- Todd
The Top *16* Ways That Comet Hitting Jupiter Will Affect Life On Earth
16> Pentagon requests renewed nuclear arms buildup to keep up
with cometary gigatonnage.
15> Cosmic interference hampers the usually reliable Psychic
Hotline.
14> Gnarly waves, dude!
13> Public pressure forces Congress to fund Hubble Space
Catcher's Mitt as a precaution.
12> Madonna starts hanging out with Carl Sagan.
11> While everyone is looking up, OJ Simpson tiptoes out
of the country.
10> Well, you certainly won't be able to sit down for a while!
(Oops!

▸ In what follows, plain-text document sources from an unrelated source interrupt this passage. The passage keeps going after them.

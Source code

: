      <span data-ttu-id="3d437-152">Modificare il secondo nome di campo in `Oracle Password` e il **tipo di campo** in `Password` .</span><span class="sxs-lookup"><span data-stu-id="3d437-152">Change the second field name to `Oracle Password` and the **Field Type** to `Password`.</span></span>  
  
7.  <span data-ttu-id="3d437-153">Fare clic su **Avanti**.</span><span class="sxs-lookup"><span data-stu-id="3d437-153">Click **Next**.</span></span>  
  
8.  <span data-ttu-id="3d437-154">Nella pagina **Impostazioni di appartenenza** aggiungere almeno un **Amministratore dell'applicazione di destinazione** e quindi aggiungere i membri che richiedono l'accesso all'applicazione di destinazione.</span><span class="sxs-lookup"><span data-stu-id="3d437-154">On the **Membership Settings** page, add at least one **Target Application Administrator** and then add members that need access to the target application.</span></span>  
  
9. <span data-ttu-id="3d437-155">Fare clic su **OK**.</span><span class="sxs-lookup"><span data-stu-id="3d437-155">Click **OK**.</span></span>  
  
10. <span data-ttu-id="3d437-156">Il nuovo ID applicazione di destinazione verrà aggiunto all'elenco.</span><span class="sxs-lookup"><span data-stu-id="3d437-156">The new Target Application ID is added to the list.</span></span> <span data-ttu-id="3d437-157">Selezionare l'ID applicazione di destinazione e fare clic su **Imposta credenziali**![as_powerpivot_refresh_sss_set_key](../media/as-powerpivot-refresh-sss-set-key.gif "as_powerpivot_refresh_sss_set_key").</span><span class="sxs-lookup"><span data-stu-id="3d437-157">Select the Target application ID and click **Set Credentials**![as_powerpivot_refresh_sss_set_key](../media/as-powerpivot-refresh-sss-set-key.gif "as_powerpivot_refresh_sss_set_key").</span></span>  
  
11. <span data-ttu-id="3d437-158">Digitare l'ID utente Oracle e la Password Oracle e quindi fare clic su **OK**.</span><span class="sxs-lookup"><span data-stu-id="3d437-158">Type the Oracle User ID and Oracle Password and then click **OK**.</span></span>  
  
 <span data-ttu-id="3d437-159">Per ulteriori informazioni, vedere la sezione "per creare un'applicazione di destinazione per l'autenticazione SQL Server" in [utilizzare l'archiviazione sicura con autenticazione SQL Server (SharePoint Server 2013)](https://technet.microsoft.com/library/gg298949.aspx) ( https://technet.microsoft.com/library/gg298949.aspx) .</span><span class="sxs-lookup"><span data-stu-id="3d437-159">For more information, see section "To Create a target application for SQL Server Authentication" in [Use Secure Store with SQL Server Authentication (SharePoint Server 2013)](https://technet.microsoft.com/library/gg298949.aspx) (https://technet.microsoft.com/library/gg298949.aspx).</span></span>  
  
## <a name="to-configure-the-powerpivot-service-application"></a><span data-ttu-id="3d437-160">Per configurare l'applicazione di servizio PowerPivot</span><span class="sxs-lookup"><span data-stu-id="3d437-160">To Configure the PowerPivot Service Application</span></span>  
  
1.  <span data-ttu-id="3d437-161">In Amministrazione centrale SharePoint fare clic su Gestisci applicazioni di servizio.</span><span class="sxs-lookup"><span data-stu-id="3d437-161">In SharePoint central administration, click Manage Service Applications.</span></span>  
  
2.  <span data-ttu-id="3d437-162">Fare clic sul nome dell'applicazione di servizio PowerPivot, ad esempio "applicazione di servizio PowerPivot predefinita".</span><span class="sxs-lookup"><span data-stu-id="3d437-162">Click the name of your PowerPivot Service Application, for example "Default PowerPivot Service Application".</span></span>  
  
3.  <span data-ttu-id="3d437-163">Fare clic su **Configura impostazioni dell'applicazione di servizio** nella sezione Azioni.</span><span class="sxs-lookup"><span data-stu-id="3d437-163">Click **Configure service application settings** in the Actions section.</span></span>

That's how a comet hitting *Uranus* will affect life!)
9> Elroy Jetson starts popping up on the "Have You Seen Me"
milk cartons.
8> Astronomer-Hooligans go wilding through Central Park.
7> Time magazine reconsiders naming earth, "Planet of the Year."
6> Astronomers start livin' like rock stars and gettin' all
the babes (and studs).
5> If Jupiter is in your astrological house, better stock
up on the Stridex and Oxy-5!
4> Newark improves its status from 3rd worst place in the
universe to 4th.
3> Schoolkids nationwide begin flinging "comet peas" at the
lunchlady.
2> Exports to Jupiter of "**** HAPPENS" bumper stickers
skyrocket!
and the #1 Way That Comet Hitting Jupiter Will Affect Life On Earth...
1> At the moment of impact, radio signals from Alpha Centauri
received, saying: "Goooooooooooooooooooooooooal!!!!!!"